[SUPPLIED ENTRIES — start]
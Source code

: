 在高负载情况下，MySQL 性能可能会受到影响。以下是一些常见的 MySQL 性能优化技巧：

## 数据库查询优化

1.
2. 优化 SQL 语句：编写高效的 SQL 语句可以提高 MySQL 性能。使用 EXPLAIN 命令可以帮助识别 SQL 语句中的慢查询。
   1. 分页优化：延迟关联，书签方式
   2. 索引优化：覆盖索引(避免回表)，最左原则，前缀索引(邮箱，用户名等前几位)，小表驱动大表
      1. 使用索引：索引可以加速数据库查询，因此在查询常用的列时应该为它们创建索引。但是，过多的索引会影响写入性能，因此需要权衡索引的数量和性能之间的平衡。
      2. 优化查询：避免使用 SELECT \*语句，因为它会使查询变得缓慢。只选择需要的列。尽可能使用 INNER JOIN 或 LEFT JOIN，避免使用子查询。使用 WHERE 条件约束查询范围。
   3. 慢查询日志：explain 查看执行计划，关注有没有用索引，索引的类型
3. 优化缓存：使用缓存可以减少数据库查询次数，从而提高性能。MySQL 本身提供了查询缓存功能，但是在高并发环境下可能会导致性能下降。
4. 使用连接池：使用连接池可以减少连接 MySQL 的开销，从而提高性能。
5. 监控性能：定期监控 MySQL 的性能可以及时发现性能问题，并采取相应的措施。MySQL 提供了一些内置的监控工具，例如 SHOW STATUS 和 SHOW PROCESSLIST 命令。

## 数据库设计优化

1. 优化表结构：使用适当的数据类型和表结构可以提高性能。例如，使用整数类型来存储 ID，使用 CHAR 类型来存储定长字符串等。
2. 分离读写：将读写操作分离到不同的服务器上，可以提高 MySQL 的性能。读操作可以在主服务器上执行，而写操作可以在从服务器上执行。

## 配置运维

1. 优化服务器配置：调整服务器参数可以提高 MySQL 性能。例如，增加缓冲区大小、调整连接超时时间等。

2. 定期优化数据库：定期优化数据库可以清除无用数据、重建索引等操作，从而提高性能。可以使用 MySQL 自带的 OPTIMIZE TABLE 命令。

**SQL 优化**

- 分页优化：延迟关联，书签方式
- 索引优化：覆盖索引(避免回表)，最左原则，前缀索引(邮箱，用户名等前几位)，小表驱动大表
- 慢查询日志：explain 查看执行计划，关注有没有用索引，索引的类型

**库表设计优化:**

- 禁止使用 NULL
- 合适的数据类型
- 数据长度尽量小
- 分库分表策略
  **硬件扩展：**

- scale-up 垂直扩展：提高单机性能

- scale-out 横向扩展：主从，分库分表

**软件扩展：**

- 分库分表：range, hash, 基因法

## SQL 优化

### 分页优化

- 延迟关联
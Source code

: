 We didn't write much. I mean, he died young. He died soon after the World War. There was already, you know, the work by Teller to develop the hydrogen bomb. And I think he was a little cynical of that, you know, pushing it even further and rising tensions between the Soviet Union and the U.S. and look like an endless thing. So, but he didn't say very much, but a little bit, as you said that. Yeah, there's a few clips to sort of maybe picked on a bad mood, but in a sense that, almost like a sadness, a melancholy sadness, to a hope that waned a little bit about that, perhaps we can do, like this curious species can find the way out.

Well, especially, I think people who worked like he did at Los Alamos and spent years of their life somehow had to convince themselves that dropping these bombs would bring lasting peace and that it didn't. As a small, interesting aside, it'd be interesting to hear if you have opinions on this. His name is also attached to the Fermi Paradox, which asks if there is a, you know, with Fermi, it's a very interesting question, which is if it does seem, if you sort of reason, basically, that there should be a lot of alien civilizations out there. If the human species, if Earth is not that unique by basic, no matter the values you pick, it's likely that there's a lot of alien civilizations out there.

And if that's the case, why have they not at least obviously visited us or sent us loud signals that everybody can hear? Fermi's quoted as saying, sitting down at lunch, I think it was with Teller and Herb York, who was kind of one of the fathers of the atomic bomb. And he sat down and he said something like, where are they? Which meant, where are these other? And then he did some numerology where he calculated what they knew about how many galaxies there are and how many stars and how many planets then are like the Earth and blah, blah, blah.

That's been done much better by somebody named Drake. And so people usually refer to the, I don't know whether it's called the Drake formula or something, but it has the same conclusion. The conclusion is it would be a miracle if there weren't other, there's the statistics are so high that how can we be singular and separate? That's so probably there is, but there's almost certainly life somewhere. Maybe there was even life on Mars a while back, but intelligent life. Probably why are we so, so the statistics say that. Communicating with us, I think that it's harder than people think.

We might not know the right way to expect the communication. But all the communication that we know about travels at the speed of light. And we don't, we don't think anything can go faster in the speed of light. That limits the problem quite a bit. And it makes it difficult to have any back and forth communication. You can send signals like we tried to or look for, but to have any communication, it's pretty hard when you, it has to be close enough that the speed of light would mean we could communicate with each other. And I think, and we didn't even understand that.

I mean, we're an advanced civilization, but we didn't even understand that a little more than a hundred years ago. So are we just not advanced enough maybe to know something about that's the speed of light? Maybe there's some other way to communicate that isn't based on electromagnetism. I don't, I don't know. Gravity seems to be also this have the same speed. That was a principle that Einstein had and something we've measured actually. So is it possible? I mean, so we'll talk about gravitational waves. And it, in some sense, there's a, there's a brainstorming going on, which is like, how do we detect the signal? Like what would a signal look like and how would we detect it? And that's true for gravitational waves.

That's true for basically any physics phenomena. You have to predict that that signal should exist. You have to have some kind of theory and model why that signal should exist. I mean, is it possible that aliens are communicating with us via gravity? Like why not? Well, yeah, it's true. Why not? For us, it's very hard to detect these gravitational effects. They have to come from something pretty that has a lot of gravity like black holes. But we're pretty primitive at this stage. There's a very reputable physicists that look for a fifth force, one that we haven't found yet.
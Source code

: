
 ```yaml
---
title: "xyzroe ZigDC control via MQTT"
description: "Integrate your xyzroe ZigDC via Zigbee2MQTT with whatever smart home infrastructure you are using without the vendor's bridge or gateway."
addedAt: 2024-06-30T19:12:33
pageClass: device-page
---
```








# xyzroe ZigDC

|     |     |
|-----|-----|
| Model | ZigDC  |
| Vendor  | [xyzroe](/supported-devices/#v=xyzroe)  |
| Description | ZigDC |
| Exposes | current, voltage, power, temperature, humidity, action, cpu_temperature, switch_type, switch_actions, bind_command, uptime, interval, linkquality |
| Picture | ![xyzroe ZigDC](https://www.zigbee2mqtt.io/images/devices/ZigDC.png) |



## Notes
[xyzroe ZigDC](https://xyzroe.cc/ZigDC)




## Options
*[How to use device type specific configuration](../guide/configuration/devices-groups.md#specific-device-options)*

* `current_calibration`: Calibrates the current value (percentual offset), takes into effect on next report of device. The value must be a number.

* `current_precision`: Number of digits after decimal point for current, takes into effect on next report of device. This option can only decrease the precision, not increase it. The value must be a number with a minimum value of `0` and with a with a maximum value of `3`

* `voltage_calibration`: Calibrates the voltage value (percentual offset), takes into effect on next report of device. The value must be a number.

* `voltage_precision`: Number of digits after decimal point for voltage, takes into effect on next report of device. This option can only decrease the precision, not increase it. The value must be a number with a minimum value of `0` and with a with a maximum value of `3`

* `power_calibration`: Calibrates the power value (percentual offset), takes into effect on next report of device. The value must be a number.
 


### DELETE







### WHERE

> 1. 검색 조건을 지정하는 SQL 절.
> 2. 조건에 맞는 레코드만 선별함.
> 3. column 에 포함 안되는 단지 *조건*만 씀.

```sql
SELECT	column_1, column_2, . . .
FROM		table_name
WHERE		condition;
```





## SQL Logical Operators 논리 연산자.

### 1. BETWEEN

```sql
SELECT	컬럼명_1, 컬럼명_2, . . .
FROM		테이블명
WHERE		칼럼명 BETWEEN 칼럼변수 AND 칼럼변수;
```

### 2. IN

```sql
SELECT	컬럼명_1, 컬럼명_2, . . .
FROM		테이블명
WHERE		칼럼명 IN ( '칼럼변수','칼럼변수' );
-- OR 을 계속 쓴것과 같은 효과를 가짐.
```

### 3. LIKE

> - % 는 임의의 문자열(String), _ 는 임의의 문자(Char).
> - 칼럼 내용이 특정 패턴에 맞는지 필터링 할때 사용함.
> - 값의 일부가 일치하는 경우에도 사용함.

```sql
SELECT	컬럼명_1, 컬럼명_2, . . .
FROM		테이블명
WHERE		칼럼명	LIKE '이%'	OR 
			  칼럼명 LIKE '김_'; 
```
[SUPPLIED ENTRIES — finish]
* EXERCISE INSTRUCTIONS
Please find every line in the records above that holds the word "从而提高性能" and copy it.

* RESULT
3. 优化缓存：使用缓存可以减少数据库查询次数，从而提高性能。MySQL 本身提供了查询缓存功能，但是在高并发环境下可能会导致性能下降。
4. 使用连接池：使用连接池可以减少连接 MySQL 的开销，从而提高性能。
2. 定期优化数据库：定期优化数据库可以清除无用数据、重建索引等操作，从而提高性能。可以使用 MySQL 自带的 OPTIMIZE TABLE 命令。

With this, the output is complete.